━━━ Records provided ━━━

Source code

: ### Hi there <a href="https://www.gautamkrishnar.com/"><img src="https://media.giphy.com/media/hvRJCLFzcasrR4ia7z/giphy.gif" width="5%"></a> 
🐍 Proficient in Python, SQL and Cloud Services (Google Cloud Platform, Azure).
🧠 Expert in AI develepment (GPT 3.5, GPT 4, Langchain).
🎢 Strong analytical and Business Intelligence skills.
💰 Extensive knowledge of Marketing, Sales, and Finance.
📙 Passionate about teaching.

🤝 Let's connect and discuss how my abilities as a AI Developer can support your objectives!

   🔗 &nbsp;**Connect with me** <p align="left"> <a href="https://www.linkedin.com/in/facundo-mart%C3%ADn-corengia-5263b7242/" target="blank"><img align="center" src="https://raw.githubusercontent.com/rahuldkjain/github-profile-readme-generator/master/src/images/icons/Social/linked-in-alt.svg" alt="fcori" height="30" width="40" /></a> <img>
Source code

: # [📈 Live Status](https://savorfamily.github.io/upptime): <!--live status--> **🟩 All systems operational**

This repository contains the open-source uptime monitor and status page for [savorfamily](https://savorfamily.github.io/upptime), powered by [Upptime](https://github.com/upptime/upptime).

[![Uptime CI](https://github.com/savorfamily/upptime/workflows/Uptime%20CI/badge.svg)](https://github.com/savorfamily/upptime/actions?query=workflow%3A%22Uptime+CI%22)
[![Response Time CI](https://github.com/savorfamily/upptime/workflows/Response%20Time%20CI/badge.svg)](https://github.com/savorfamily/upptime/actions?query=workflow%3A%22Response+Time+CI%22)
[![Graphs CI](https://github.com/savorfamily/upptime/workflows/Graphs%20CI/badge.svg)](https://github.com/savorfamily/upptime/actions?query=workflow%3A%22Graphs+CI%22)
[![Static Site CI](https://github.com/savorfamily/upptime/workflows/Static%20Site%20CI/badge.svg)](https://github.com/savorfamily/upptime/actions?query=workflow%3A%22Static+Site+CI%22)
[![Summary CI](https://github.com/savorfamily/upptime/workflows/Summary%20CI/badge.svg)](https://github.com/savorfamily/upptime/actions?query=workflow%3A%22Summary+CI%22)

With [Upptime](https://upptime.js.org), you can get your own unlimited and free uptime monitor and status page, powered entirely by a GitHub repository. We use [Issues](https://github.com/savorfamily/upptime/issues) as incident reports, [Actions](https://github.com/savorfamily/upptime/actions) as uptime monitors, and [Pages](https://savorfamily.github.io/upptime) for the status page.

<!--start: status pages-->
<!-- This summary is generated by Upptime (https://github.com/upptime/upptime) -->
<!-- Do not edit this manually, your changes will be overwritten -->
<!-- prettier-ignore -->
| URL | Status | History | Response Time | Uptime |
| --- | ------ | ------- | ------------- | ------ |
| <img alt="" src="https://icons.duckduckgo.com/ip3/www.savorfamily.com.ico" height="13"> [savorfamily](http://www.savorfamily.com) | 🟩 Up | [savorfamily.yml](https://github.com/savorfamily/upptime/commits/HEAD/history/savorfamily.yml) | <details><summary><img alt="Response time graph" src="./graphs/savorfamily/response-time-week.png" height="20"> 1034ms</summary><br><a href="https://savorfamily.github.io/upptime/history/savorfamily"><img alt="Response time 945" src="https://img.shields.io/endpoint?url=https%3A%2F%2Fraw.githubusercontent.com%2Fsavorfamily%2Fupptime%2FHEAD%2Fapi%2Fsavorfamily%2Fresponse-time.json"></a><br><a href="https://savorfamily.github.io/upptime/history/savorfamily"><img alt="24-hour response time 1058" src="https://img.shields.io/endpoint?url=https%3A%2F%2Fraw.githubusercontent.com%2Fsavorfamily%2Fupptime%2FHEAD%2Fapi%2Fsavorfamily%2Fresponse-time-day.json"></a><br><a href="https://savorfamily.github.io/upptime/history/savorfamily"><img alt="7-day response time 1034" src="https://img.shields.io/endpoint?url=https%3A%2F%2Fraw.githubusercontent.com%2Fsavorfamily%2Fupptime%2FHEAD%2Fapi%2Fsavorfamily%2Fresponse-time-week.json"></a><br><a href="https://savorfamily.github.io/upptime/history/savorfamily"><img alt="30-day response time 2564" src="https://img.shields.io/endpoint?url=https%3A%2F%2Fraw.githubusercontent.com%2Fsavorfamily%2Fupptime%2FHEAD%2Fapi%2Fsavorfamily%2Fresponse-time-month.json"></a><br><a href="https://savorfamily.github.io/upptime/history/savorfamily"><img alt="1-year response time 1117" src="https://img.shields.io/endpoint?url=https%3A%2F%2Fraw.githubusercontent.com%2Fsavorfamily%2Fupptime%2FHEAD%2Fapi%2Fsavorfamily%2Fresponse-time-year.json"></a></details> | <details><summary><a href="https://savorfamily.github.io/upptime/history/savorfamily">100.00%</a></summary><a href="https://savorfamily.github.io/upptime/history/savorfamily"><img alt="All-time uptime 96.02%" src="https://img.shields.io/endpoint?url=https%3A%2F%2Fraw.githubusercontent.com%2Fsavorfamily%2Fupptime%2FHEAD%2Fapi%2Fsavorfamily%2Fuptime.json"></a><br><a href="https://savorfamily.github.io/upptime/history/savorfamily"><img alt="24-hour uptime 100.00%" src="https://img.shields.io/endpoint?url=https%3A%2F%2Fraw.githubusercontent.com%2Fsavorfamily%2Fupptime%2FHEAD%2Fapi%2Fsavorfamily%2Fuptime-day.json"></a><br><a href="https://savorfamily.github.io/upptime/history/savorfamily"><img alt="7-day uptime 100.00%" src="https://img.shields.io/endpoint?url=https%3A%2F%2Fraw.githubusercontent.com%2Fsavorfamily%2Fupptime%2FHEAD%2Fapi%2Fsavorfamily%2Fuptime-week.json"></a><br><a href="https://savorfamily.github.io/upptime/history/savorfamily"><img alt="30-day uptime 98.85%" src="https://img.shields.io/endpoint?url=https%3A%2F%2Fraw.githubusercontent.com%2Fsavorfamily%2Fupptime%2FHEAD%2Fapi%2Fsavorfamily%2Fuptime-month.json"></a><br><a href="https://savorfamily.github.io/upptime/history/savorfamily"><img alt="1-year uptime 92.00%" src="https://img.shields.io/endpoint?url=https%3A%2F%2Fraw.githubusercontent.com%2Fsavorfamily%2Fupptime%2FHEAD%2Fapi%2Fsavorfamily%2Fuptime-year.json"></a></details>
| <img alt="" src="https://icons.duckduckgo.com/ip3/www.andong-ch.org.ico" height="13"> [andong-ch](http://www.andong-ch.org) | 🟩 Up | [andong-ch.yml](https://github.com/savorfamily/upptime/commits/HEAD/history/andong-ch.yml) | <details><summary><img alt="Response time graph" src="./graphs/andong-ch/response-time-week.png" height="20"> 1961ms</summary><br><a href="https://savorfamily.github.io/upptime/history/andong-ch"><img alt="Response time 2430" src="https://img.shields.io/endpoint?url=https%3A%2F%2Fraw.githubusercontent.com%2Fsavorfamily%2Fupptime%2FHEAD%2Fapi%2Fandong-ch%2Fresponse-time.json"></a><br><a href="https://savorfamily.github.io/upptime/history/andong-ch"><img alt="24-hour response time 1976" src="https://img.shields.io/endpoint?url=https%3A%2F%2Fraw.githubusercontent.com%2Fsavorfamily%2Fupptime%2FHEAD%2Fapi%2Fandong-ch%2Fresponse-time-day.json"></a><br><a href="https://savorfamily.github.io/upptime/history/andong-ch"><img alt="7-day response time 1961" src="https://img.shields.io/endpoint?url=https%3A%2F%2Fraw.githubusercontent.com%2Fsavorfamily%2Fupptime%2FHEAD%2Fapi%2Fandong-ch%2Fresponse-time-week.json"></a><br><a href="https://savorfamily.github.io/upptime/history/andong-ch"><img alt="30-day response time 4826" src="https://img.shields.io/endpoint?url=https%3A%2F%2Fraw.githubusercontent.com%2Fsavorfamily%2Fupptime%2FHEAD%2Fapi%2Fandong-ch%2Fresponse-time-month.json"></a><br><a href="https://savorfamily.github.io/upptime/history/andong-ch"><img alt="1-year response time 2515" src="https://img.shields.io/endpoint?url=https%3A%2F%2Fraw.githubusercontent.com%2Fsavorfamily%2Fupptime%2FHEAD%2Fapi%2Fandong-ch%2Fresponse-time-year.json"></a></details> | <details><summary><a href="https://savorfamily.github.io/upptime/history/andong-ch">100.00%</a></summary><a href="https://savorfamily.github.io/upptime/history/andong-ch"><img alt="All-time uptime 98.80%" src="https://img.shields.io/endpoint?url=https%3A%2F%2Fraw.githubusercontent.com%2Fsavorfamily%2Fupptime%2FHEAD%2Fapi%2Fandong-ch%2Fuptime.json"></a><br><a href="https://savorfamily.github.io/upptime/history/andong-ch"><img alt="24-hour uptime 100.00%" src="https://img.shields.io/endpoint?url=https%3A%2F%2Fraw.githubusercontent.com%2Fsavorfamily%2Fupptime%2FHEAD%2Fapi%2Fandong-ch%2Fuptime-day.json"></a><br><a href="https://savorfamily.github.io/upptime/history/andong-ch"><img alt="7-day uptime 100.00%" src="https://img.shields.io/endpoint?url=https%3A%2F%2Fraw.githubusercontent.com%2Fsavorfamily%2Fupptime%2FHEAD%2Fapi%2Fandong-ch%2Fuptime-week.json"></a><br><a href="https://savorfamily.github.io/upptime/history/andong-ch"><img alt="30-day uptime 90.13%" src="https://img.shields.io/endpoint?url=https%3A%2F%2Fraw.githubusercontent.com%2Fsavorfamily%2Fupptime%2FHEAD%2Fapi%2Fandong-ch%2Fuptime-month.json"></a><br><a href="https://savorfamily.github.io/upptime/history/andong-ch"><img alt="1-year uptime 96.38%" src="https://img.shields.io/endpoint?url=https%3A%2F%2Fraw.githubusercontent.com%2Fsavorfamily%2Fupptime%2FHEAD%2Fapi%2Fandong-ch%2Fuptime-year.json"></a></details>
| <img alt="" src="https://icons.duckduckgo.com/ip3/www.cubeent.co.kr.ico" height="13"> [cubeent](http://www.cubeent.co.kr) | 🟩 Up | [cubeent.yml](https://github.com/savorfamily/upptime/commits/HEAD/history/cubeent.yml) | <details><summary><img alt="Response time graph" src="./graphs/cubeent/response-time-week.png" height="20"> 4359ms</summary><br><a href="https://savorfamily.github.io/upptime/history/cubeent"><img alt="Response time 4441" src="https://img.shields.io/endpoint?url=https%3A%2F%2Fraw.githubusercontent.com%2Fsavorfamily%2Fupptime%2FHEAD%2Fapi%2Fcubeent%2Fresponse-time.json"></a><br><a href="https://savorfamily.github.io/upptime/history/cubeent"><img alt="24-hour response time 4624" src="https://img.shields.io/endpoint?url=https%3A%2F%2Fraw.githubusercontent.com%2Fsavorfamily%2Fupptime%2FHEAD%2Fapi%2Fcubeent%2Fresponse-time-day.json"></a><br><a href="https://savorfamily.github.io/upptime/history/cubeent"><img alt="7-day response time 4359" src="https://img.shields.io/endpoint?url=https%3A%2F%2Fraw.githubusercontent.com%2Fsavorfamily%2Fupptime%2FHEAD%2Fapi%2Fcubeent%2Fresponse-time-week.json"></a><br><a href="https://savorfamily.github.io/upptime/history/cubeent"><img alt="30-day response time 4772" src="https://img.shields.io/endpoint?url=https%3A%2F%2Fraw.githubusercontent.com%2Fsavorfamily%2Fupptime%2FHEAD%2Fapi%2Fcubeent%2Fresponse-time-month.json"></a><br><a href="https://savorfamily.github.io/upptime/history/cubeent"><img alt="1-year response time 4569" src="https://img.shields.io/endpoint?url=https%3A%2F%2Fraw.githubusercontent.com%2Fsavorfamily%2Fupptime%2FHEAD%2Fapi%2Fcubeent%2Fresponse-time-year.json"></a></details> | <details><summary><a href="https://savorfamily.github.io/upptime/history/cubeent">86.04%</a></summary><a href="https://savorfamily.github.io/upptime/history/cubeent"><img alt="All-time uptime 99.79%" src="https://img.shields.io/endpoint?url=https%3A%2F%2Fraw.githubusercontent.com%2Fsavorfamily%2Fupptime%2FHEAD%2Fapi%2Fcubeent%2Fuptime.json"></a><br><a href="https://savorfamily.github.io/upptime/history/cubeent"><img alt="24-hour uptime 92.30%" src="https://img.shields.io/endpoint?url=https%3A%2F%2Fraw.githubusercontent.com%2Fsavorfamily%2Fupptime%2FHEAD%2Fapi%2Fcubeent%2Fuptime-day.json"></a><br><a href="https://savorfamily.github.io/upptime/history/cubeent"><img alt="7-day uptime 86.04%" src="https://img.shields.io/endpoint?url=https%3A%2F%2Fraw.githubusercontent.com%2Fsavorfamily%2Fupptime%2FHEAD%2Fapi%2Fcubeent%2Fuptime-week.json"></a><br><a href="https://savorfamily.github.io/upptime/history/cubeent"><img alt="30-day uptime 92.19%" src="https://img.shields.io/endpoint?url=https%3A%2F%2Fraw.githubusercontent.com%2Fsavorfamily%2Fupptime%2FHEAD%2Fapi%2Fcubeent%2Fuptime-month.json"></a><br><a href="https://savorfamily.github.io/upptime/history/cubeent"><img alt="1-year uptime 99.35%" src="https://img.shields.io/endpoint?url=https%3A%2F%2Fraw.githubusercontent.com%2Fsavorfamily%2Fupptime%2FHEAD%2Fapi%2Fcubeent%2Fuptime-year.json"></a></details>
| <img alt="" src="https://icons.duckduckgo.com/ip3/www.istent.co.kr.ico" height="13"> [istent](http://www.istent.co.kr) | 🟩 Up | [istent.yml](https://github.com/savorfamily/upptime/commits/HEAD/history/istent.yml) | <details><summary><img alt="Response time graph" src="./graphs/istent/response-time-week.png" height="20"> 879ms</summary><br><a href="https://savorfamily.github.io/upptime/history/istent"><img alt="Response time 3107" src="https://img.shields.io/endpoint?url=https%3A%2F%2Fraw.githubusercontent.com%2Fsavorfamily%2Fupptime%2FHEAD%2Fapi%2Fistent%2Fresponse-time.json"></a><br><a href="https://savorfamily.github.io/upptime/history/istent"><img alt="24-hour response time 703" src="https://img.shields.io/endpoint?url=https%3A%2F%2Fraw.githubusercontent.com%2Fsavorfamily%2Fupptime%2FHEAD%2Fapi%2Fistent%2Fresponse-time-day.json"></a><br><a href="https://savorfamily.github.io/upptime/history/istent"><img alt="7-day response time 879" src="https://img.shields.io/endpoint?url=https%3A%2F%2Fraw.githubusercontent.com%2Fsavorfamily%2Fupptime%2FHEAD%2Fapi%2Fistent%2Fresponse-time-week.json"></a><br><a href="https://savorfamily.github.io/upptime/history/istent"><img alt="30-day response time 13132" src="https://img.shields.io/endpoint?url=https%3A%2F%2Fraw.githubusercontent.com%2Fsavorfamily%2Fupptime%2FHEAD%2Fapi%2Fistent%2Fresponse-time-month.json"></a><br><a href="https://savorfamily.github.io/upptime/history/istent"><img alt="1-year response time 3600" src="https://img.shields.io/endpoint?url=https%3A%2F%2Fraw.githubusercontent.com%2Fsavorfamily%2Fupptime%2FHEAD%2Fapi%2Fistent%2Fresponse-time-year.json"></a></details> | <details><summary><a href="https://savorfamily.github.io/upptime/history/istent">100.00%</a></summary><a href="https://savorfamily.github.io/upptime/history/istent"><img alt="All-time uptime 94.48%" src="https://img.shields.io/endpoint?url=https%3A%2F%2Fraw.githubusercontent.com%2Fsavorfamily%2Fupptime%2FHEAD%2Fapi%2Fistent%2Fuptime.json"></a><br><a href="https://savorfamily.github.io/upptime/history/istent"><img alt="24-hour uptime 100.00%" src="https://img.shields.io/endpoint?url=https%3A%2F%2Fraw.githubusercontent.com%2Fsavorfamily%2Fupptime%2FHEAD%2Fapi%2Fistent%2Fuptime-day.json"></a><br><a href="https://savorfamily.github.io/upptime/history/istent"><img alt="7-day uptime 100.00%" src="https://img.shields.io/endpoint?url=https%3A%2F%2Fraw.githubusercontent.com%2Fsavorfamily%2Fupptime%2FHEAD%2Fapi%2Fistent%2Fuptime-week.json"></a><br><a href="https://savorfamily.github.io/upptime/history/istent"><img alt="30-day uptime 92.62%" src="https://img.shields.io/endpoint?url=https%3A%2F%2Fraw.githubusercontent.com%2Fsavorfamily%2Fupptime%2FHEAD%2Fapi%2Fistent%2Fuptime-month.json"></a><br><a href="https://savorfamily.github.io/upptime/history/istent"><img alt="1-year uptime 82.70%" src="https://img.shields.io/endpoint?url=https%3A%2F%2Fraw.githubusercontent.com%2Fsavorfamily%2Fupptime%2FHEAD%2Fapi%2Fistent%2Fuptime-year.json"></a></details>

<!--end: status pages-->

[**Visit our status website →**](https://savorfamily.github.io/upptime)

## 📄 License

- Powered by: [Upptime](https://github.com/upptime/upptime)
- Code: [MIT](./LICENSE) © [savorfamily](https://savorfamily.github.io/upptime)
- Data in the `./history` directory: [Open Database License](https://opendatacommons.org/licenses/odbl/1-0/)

━━━

* [Task brief]:
Transcribe the material exactly, stopping after the "GPT 4, Langchain)." line.

* [Response area]:
Source code

: ### Hi there <a href="https://www.gautamkrishnar.com/"><img src="https://media.giphy.com/media/hvRJCLFzcasrR4ia7z/giphy.gif" width="5%"></a> 
🐍 Proficient in Python, SQL and Cloud Services (Google Cloud Platform, Azure).
🧠 Expert in AI develepment (GPT 3.5, GPT 4, Langchain).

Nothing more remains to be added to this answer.